## SUPPLIED MATERIAL
........
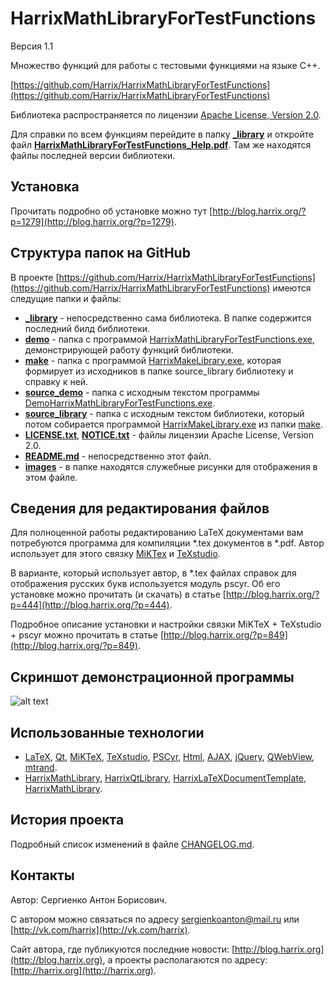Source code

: HarrixMathLibraryForTestFunctions
=================================================

Версия 1.1

Множество функций для работы с тестовыми функциями на языке C++.

[https://github.com/Harrix/HarrixMathLibraryForTestFunctions](https://github.com/Harrix/HarrixMathLibraryForTestFunctions)

Библиотека распространяется по лицензии [Apache License, Version 2.0](https://github.com/Harrix/HarrixMathLibraryForTestFunctions/blob/master/LICENSE.txt).

Для справки по всем функциям перейдите в папку [**_library**](https://github.com/Harrix/HarrixMathLibraryForTestFunctions/blob/master/_library) и откройте файл [**HarrixMathLibraryForTestFunctions_Help.pdf**](https://github.com/Harrix/HarrixMathLibraryForTestFunctions/blob/master/_library/HarrixMathLibraryForTestFunctions_Help.pdf). Там же находятся файлы последней версии библиотеки.

Установка
---------

Прочитать подробно об установке можно тут [http://blog.harrix.org/?p=1279](http://blog.harrix.org/?p=1279).

Структура папок на GitHub
-------------------------

В проекте [https://github.com/Harrix/HarrixMathLibraryForTestFunctions](https://github.com/Harrix/HarrixMathLibraryForTestFunctions) имеются следущие папки и файлы:

 * [**_library**](https://github.com/Harrix/HarrixMathLibraryForTestFunctions/blob/master/_library) - непосредственно сама библиотека. В папке содержится последний билд библиотеки.
 * [**demo**](https://github.com/Harrix/HarrixMathLibraryForTestFunctions/blob/master/demo) - папка с программой [HarrixMathLibraryForTestFunctions.exe](https://github.com/Harrix/HarrixMathLibraryForTestFunctions/blob/master/demo/HarrixMathLibraryForTestFunctions.exe), демонстрирующей работу функций библиотеки.
 * [**make**](https://github.com/Harrix/HarrixMathLibraryForTestFunctions/blob/master/make) - папка с программой [HarrixMakeLibrary.exe](https://github.com/Harrix/HarrixMathLibraryForTestFunctions/blob/master/make/HarrixMakeLibrary.exe), которая формирует из исходников в папке source_library библиотеку и справку к ней.
 * [**source_demo**](https://github.com/Harrix/HarrixMathLibraryForTestFunctions/blob/master/source_demo) - папка с исходным текстом программы [DemoHarrixMathLibraryForTestFunctions.exe](https://github.com/Harrix/HarrixMathLibraryForTestFunctions/blob/master/demo/HarrixMathLibraryForTestFunctions.exe).
 * [**source_library**](https://github.com/Harrix/HarrixMathLibraryForTestFunctions/blob/master/source_library) - папка с исходным текстом библиотеки, который потом собирается программой [HarrixMakeLibrary.exe](https://github.com/Harrix/HarrixMathLibraryForTestFunctions/blob/master/make/HarrixMakeLibrary.exe) из папки [make](https://github.com/Harrix/HarrixMathLibraryForTestFunctions/blob/master/make).
 * [**LICENSE.txt**](https://github.com/Harrix/HarrixMathLibraryForTestFunctions/blob/master/LICENSE.txt), [**NOTICE.txt**](https://github.com/Harrix/HarrixMathLibraryForTestFunctions/blob/master/NOTICE.txt) - файлы лицензии Apache License, Version 2.0.
 * [**README.md**](https://github.com/Harrix/HarrixMathLibraryForTestFunctions/blob/master/README.md) - непосредственно этот файл.
 * [**images**](https://github.com/Harrix/HarrixMathLibraryForTestFunctions/blob/master/images) - в папке находятся служебные рисунки для отображения в этом файле.
 
Сведения для редактирования файлов
----------------------------------

Для полноценной работы редактированию LaTeX документами вам потребуются программа для компиляции \*.tex документов в \*.pdf. Автор использует для этого связку [MiKTex](http://www.miktex.org/) и [TeXstudio](http://texstudio.sourceforge.net/). 

В варианте, который использует автор, в \*.tex файлах справок для отображения русских букв используется модуль pscyr. Об его установке можно прочитать (и скачать) в статье [http://blog.harrix.org/?p=444](http://blog.harrix.org/?p=444).

Подробное описание установки и настройки связки MiKTeX + TeXstudio + pscyr можно прочитать в статье [http://blog.harrix.org/?p=849](http://blog.harrix.org/?p=849).

Скриншот демонстрационной программы
------------------------------------

![alt text](https://raw.github.com/Harrix/HarrixMathLibraryForTestFunctions/master/images/demo.png "Пример работы программы демонстрации")

Использованные технологии
-------------------------

- [LaTeX](http://ru.wikipedia.org/wiki/LaTeX), [Qt](http://qt-project.org/), [MiKTeX](http://miktex.org/), [TeXstudio](http://texstudio.sourceforge.net/), [PSCyr]([http://blog.harrix.org/?p=444](http://blog.harrix.org/?p=444)), [Html](http://ru.wikipedia.org/wiki/HTML), [AJAX](http://ru.wikipedia.org/wiki/AJAX), [jQuery](http://jquery.com/), [QWebView](http://qt-project.org/doc/qt-5/qwebview.html), [mtrand](http://www.bedaux.net/mtrand/).
- [HarrixMathLibrary](https://github.com/Harrix/HarrixMathLibrary), [HarrixQtLibrary](https://github.com/Harrix/HarrixQtLibrary), [HarrixLaTeXDocumentTemplate](https://github.com/Harrix/HarrixMakeLibrary), [HarrixMathLibrary](https://github.com/Harrix/HarrixMakeLibrary).
 
История проекта
---------------

Подробный список изменений в файле [CHANGELOG.md](https://github.com/Harrix/HarrixMathLibraryForTestFunctions/blob/master/CHANGELOG.md).

Контакты
--------

Автор: Сергиенко Антон Борисович.

С автором можно связаться по адресу [sergienkoanton@mail.ru](mailto:sergienkoanton@mail.ru) или  [http://vk.com/harrix](http://vk.com/harrix).

Сайт автора, где публикуются последние новости: [http://blog.harrix.org](http://blog.harrix.org), а проекты располагаются по адресу: [http://harrix.org](http://harrix.org).
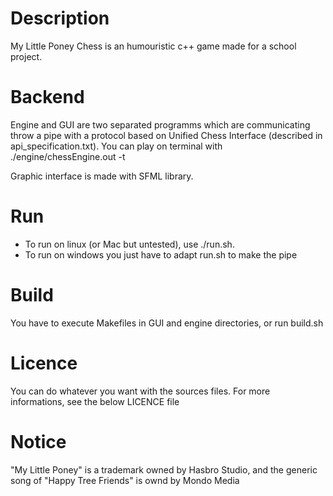 # Description
My Little Poney Chess is an humouristic c++ game made for a school project.

# Backend
Engine and GUI are two separated programms which are communicating throw a pipe with a protocol based on Unified Chess Interface (described in api_specification.txt).
You can play on terminal with ./engine/chessEngine.out -t

Graphic interface is made with SFML library.

# Run
* To run on linux (or Mac but untested), use ./run.sh.
* To run on windows you just have to adapt run.sh to make the pipe

# Build
You have to execute Makefiles in GUI and engine directories, or run build.sh

# Licence
You can do whatever you want with the sources files. For more informations, see the below LICENCE file

# Notice
"My Little Poney" is a trademark owned by Hasbro Studio, and the generic song of "Happy Tree Friends" is ownd by Mondo Media

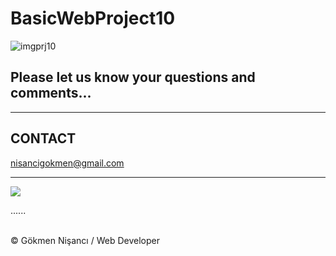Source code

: # BasicWebProject10
![imgprj10](https://user-images.githubusercontent.com/91744618/139094296-2e981774-113c-4062-8267-229aa268eb7f.png)

<h2>Please let us know your questions and comments... </h2>
<hr>
<h2> CONTACT </h2>
<a href = "http://www.gmail.com" > nisancigokmen@gmail.com</a> <br>
<hr>
<div>
<img src="https://media2.giphy.com/media/h3u7w8BR07IHDsnzQw/giphy.gif?cid=ecf05e47uh98qt2h4hh8me1asuhxcsl06paahxu4e3e0e4ml&rid=giphy.gif&ct=g">
  
  
  
  
......
</div><br>
&copy; Gökmen Nişancı / Web Developer
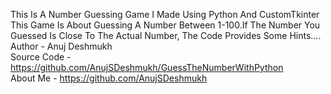This Is A Number Guessing Game I Made Using Python And CustomTkinter
<br>
This Game Is About Guessing A Number Between 1-100.If The Number You Guessed Is Close To The Actual Number, The Code Provides Some Hints....
<br>
Author - Anuj Deshmukh
<br>
Source Code - https://github.com/AnujSDeshmukh/GuessTheNumberWithPython
<br>
About Me - https://github.com/AnujSDeshmukh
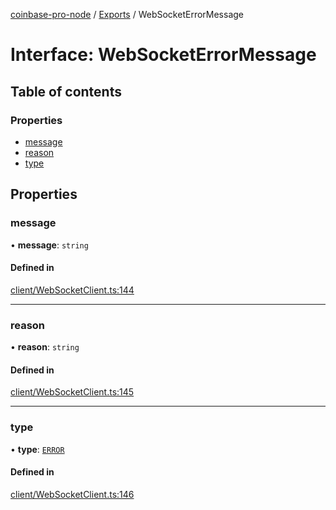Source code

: [coinbase-pro-node](../README.md) / [Exports](../modules.md) / WebSocketErrorMessage

# Interface: WebSocketErrorMessage

## Table of contents

### Properties

- [message](WebSocketErrorMessage.md#message)
- [reason](WebSocketErrorMessage.md#reason)
- [type](WebSocketErrorMessage.md#type)

## Properties

### message

• **message**: `string`

#### Defined in

[client/WebSocketClient.ts:144](https://github.com/bennycode/coinbase-pro-node/blob/caaa670/src/client/WebSocketClient.ts#L144)

---

### reason

• **reason**: `string`

#### Defined in

[client/WebSocketClient.ts:145](https://github.com/bennycode/coinbase-pro-node/blob/caaa670/src/client/WebSocketClient.ts#L145)

---

### type

• **type**: [`ERROR`](../enums/WebSocketResponseType.md#error)

#### Defined in

[client/WebSocketClient.ts:146](https://github.com/bennycode/coinbase-pro-node/blob/caaa670/src/client/WebSocketClient.ts#L146)
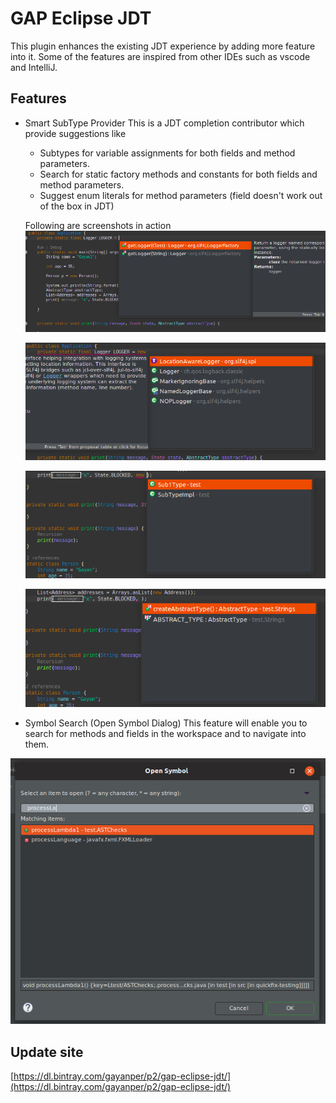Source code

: # GAP Eclipse JDT
This plugin enhances the existing JDT experience by adding more feature into it. Some of the features are 
inspired from other IDEs such as vscode and IntelliJ.

## Features
- Smart SubType Provider
This is a JDT completion contributor which provide suggestions like
    - Subtypes for variable assignments for both fields and method parameters.
    - Search for static factory methods and constants for both fields and method parameters.
    - Suggest enum literals for method parameters (field doesn't work out of the box in JDT)

    Following are screenshots in action
    ![](./images/factory_methods.png)

    ![](./images/subtypes.png)

    ![](./images/method_param.png)

    ![](./images/static_mthd_flds.png)

- Symbol Search (Open Symbol Dialog)
This feature will enable you to search for methods and fields in the workspace and to navigate into them.

![](./images/symbol.png)


## Update site
[https://dl.bintray.com/gayanper/p2/gap-eclipse-jdt/](https://dl.bintray.com/gayanper/p2/gap-eclipse-jdt/)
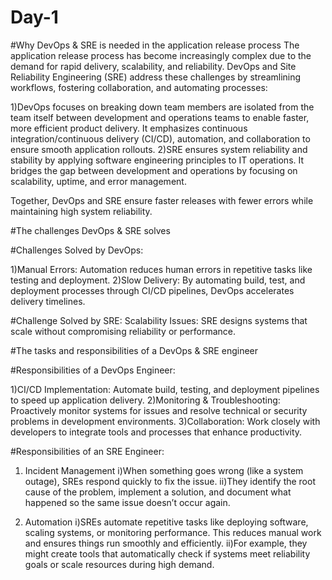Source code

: # Day-1
#Why DevOps & SRE is needed in the application release process
The application release process has become increasingly complex due to the demand for rapid delivery, scalability, and reliability. DevOps and Site Reliability Engineering (SRE) address these challenges by streamlining workflows, fostering collaboration, and automating processes:

1)DevOps focuses on breaking down team members are isolated from the team itself  between development and operations teams to enable faster, more efficient product delivery. It emphasizes continuous integration/continuous delivery (CI/CD), automation, and collaboration to ensure smooth application rollouts.
2)SRE ensures system reliability and stability by applying software engineering principles to IT operations. It bridges the gap between development and operations by focusing on scalability, uptime, and error management.

Together, DevOps and SRE ensure faster releases with fewer errors while maintaining high system reliability.

#The challenges DevOps & SRE solves

#Challenges Solved by DevOps:

1)Manual Errors: Automation reduces human errors in repetitive tasks like testing and deployment.
2)Slow Delivery: By automating build, test, and deployment processes through CI/CD pipelines, DevOps accelerates delivery timelines.

#Challenge Solved by SRE:
Scalability Issues: SRE designs systems that scale without compromising reliability or performance.

#The tasks and responsibilities of a DevOps & SRE engineer

#Responsibilities of a DevOps Engineer:

1)CI/CD Implementation: Automate build, testing, and deployment pipelines to speed up application delivery.
2)Monitoring & Troubleshooting: Proactively monitor systems for issues and resolve technical or security problems in development environments.
3)Collaboration: Work closely with developers to integrate tools and processes that enhance productivity.

#Responsibilities of an SRE Engineer:
1) Incident Management 
i)When something goes wrong (like a system outage), SREs respond quickly to fix the issue.
ii)They identify the root cause of the problem, implement a solution, and document what happened so the same issue doesn’t occur again.

2) Automation
i)SREs automate repetitive tasks like deploying software, scaling systems, or monitoring performance. This reduces manual work and ensures things run smoothly and efficiently.
ii)For example, they might create tools that automatically check if systems meet reliability goals or scale resources during high demand.
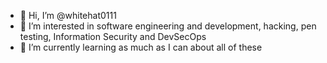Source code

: - 👋 Hi, I’m @whitehat0111
- 👀 I’m interested in software engineering and development, hacking, pen testing, Information Security and DevSecOps
- 🌱 I’m currently learning as much as I can about all of these

<!---
whitehat0111/whitehat0111 is a ✨ special ✨ repository because its `README.md` (this file) appears on your GitHub profile.
You can click the Preview link to take a look at your changes.
--->
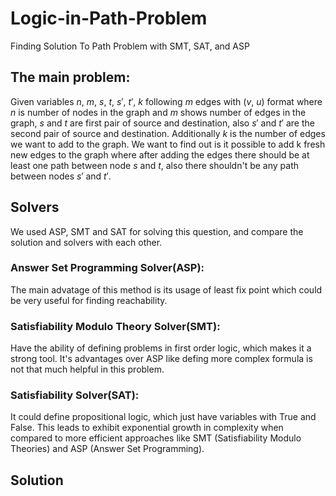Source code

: # Logic-in-Path-Problem

Finding Solution To Path Problem with SMT, SAT, and ASP

## The main problem: 

Given variables $n$, $m$, $s$, $t$, $s'$, $t'$, $k$ following $m$ edges with ($v$, $u$) format where $n$ is number of nodes in the graph and $m$ shows number of edges in the graph, $s$ and $t$ are first pair of source and destination, also $s'$ and $t'$ are the second pair of source and destination. Additionally $k$ is the number of edges we want to add to the graph. We want to find out is it possible to add k fresh new edges to the graph where after adding the edges there should be at least one path between node $s$ and $t$, also there shouldn't be any path between nodes $s'$ and $t'$. 

## Solvers

We used ASP, SMT and SAT for solving this question, and compare the solution and solvers with each other. 

### Answer Set Programming Solver(ASP):

The main advatage of this method is its usage of least fix point which could be very useful for finding reachability.

### Satisfiability Modulo Theory Solver(SMT):

Have the ability of defining problems in first order logic, which makes it a strong tool. It's advantages over ASP like defing more complex formula is not that much helpful in this problem.

### Satisfiability Solver(SAT): 

It could define propositional logic, which just have variables with True and False. This leads to exhibit exponential growth in complexity when compared to more efficient approaches like SMT (Satisfiability Modulo Theories) and ASP (Answer Set Programming).

## Solution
........
## WHAT TO DO
The answer must consist solely of the lines from the first line of the records through the line containing "работу функций библиотеки.", reproduced exactly and without the pictures.

## RESULT OF THE TASK
Source code

: HarrixMathLibraryForTestFunctions
=================================================

Версия 1.1

Множество функций для работы с тестовыми функциями на языке C++.

[https://github.com/Harrix/HarrixMathLibraryForTestFunctions](https://github.com/Harrix/HarrixMathLibraryForTestFunctions)

Библиотека распространяется по лицензии [Apache License, Version 2.0](https://github.com/Harrix/HarrixMathLibraryForTestFunctions/blob/master/LICENSE.txt).

Для справки по всем функциям перейдите в папку [**_library**](https://github.com/Harrix/HarrixMathLibraryForTestFunctions/blob/master/_library) и откройте файл [**HarrixMathLibraryForTestFunctions_Help.pdf**](https://github.com/Harrix/HarrixMathLibraryForTestFunctions/blob/master/_library/HarrixMathLibraryForTestFunctions_Help.pdf). Там же находятся файлы последней версии библиотеки.

Установка
---------

Прочитать подробно об установке можно тут [http://blog.harrix.org/?p=1279](http://blog.harrix.org/?p=1279).

Структура папок на GitHub
-------------------------

В проекте [https://github.com/Harrix/HarrixMathLibraryForTestFunctions](https://github.com/Harrix/HarrixMathLibraryForTestFunctions) имеются следущие папки и файлы:

 * [**_library**](https://github.com/Harrix/HarrixMathLibraryForTestFunctions/blob/master/_library) - непосредственно сама библиотека. В папке содержится последний билд библиотеки.
 * [**demo**](https://github.com/Harrix/HarrixMathLibraryForTestFunctions/blob/master/demo) - папка с программой [HarrixMathLibraryForTestFunctions.exe](https://github.com/Harrix/HarrixMathLibraryForTestFunctions/blob/master/demo/HarrixMathLibraryForTestFunctions.exe), демонстрирующей работу функций библиотеки.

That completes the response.